The capitalist hellscape of the Pokémon universe has led to branded balls being shamelessly peddled at large stadiums that are already dominating the economy of Galar as a single chairman reaps all the benefits. It’s more than a little strange. Why, in a world where Pokémon battles are commonplace, is there a need for a Poké Ball mascot, of all things? Surely it would make more branding sense to have a popular Pokémon in the role. Unless there was something threatening the lucrative ball business — something huge.
For EGM, Steven Nguyen Scaife chatted to the Pathologic 2 devs about how and why they made their game such a pain to play. If I ever play Pathologic, I’m pretty sure I’ll wind up toning down the assorted difficulty sliders, which they eventually added after loads of people asked for them.
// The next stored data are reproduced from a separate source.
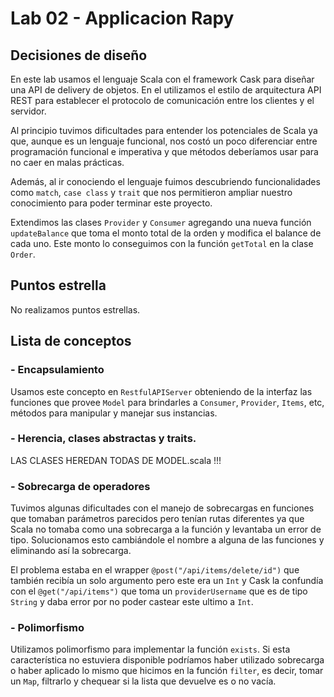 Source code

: # Lab 02 - Applicacion Rapy

## Decisiones de diseño

En este lab usamos el lenguaje Scala con el framework Cask para diseñar una API
de delivery de objetos. En el utilizamos el estilo de arquitectura API REST
para establecer el protocolo de comunicación entre los clientes y el servidor.

Al principio tuvimos dificultades para entender los potenciales de Scala ya que,
aunque es un lenguaje funcional, nos costó un poco diferenciar entre
programación funcional e imperativa y que métodos deberíamos usar para no caer
en malas prácticas.

Además, al ir conociendo el lenguaje fuimos descubriendo funcionalidades como
`match`, `case class` y `trait` que nos permitieron ampliar nuestro conocimiento
para poder terminar este proyecto.

Extendimos las clases `Provider` y `Consumer` agregando una nueva función
`updateBalance` que toma el monto total de la orden y modifica el balance de
cada uno. Este monto lo conseguimos con la función `getTotal` en la clase
`Order`.

## Puntos estrella

No realizamos puntos estrellas.

## Lista de conceptos

### - Encapsulamiento

Usamos este concepto en `RestfulAPIServer` obteniendo de la interfaz las
funciones que provee `Model` para brindarles a `Consumer`, `Provider`, `Items`,
etc, métodos para manipular y manejar sus instancias.

### - Herencia, clases abstractas y traits.

LAS CLASES HEREDAN TODAS DE MODEL.scala !!!

### - Sobrecarga de operadores

Tuvimos algunas dificultades con el manejo de sobrecargas en funciones que
tomaban parámetros parecidos pero tenían rutas diferentes ya que Scala no tomaba
como una sobrecarga a la función y levantaba un error de tipo. Solucionamos esto
cambiándole el nombre a alguna de las funciones y eliminando así la sobrecarga.

El problema estaba en el wrapper `@post("/api/items/delete/id")` que también
recibía un solo argumento pero este era un `Int` y Cask la confundía con el
`@get("/api/items")` que toma un `providerUsername` que es de tipo `String` y
daba error por no poder castear este ultimo a `Int`.

### - Polimorfismo

Utilizamos polimorfismo para implementar la función `exists`. Si esta
característica no estuviera disponible podríamos haber utilizado sobrecarga o
haber aplicado lo mismo que hicimos en la función `filter`, es decir, tomar un
`Map`, filtrarlo y chequear si la lista que devuelve es o no vacía.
I’m an impatient fool who’s interested in Pathologic’s weirdness, but not its graft. Nothing wrong with that. Leave me alone. (Bonus Pathologic nonsense: Hbomberguy called out Brendy [RPS in peace] for not enjoying the sequel.)
And that subjectivity is ultimately what led Ice-Pick Lodge to relent. Golubeva drew a comparison to other mediums: “There are certain kinds of art that require skill, education, and so on to consume, like classical music that can be hard to appreciate if you know absolutely nothing of musical theory. Anyone with enough time and access to information can educate themselves to appreciate classical music better, but it may be physically impossible to improve one’s twitch skills or sense of time. And it’s not fair to just exclude people who can’t — like, it’s not right on a fundamental level. Which is why we decided to add difficulty sliders in the end. If the idea behind these settings is that all people are different and we can’t predict their level of skill, then it’s only natural to provide granular settings so that anyone could find the right combination.”
As reported in the Guardian, Go champion Lee Se-dol has retired from the game because DeepMind’s AI has become too good. I wonder if Se-dol’s perspective is an outlying one, or if we’re going to see a wave of pros retiring across various games as AI catches up with them. I do find placing importance in becoming the best game-playing entity rather than just the best human a bit bizarre, but maybe people that dedicate their lives to sport feel differently.
For Aeon, Scott Sayare waxed lyrical about axolotls.
In 1920, the British biologist Julian Huxley found that he could cause axolotls to metamorphose by feeding them bits of sheep thyroid. The Daily Mail declared that Huxley had discovered ‘The Elixir of Life’. Huxley’s younger brother, the writer Aldous, adopted the axolotl as a metaphor for mankind, its peculiar neoteny an emblem of our incompletion, our frustrated potentiality. A number of his literary contemporaries became neoteny-boosters.
Music this week is Dance Around The Room With Me by Ana Egge.